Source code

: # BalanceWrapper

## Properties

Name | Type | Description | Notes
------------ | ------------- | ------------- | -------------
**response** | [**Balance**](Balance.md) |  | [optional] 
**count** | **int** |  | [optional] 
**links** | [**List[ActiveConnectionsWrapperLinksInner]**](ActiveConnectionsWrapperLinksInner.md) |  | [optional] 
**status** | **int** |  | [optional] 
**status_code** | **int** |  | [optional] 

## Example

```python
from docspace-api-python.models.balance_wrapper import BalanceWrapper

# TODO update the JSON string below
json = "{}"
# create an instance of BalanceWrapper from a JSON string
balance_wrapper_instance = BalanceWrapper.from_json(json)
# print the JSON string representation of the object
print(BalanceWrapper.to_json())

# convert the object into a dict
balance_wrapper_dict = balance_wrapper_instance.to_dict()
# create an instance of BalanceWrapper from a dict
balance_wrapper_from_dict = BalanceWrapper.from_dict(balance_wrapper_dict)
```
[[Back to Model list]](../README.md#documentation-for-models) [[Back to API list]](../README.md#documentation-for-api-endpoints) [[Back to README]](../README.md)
******************************
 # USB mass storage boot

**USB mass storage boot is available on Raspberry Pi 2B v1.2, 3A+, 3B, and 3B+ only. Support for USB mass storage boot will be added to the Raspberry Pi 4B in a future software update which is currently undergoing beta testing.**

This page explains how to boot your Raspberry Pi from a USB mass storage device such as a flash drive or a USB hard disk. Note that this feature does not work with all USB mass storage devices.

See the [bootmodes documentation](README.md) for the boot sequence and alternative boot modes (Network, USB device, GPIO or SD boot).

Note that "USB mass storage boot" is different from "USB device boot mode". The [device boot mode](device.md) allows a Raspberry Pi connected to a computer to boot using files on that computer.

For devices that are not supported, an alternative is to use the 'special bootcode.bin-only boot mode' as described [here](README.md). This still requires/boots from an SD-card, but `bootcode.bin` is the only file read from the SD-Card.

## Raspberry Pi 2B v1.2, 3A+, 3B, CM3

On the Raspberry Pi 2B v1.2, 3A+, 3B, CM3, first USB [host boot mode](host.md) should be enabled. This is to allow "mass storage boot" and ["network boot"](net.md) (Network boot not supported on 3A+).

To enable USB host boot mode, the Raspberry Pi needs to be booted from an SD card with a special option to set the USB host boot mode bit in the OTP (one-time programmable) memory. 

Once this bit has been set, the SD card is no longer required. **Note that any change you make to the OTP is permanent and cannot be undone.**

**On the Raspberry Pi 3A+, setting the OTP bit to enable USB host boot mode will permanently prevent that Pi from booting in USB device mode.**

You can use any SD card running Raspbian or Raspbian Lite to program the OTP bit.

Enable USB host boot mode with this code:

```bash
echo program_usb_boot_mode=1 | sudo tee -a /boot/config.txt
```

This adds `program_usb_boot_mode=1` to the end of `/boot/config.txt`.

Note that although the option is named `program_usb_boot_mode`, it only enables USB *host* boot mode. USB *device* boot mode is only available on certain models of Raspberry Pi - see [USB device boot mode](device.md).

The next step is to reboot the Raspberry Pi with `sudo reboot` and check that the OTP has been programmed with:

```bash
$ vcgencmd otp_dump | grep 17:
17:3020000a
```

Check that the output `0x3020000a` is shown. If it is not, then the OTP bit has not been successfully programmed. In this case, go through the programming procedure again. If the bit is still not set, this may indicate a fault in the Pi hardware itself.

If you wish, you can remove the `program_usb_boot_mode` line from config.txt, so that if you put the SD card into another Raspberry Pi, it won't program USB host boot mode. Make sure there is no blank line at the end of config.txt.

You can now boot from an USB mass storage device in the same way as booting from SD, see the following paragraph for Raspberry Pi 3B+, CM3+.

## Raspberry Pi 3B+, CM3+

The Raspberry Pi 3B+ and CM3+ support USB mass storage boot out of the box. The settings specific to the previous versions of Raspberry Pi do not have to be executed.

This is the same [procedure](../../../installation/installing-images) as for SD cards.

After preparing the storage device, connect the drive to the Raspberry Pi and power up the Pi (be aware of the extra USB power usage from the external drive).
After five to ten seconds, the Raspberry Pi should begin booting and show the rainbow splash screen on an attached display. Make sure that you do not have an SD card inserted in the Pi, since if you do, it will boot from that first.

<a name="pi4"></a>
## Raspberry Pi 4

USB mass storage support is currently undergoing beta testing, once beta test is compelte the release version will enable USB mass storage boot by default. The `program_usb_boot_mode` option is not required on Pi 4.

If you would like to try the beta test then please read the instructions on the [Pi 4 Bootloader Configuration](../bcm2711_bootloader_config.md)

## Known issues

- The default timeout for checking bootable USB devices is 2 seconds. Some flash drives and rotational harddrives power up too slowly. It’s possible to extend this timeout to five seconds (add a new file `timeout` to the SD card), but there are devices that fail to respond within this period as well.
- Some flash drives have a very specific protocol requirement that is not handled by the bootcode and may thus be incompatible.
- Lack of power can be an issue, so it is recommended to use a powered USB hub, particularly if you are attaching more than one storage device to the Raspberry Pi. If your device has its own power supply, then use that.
******************************
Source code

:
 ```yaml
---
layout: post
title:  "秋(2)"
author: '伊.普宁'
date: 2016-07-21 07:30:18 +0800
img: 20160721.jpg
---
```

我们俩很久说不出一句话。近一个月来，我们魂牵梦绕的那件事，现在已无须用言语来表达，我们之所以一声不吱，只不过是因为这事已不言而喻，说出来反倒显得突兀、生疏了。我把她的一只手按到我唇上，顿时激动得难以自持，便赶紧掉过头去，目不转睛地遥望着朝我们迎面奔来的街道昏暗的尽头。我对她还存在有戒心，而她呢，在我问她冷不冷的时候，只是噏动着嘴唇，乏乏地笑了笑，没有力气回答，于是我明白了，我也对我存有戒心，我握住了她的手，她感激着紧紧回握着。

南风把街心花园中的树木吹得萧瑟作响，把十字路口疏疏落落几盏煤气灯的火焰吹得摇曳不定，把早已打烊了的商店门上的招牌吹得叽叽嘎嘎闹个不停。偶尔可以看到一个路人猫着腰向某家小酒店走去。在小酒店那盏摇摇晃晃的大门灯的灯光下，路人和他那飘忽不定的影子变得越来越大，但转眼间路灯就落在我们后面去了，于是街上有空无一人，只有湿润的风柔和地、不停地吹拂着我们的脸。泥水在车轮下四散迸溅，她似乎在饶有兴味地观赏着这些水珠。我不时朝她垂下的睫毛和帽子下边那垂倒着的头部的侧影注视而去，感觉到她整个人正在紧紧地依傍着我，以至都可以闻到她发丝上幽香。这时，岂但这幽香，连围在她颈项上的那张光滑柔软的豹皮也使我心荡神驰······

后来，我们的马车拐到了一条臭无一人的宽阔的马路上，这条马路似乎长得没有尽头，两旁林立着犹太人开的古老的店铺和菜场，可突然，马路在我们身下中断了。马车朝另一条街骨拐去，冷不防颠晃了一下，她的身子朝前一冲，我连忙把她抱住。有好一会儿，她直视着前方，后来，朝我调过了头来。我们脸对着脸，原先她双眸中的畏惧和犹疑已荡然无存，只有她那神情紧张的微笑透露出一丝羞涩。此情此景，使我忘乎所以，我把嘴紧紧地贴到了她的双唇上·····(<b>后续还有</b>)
******************************
Lines wanted from the listing above: the line with "See the [bootmodes" up to and including the line with "## Raspberry Pi 2B v1.2, 3A+, 3B, CM3". Please write them out exactly, adding nothing else.

Your solution:
See the [bootmodes documentation](README.md) for the boot sequence and alternative boot modes (Network, USB device, GPIO or SD boot).

Note that "USB mass storage boot" is different from "USB device boot mode". The [device boot mode](device.md) allows a Raspberry Pi connected to a computer to boot using files on that computer.

For devices that are not supported, an alternative is to use the 'special bootcode.bin-only boot mode' as described [here](README.md). This still requires/boots from an SD-card, but `bootcode.bin` is the only file read from the SD-Card.

## Raspberry Pi 2B v1.2, 3A+, 3B, CM3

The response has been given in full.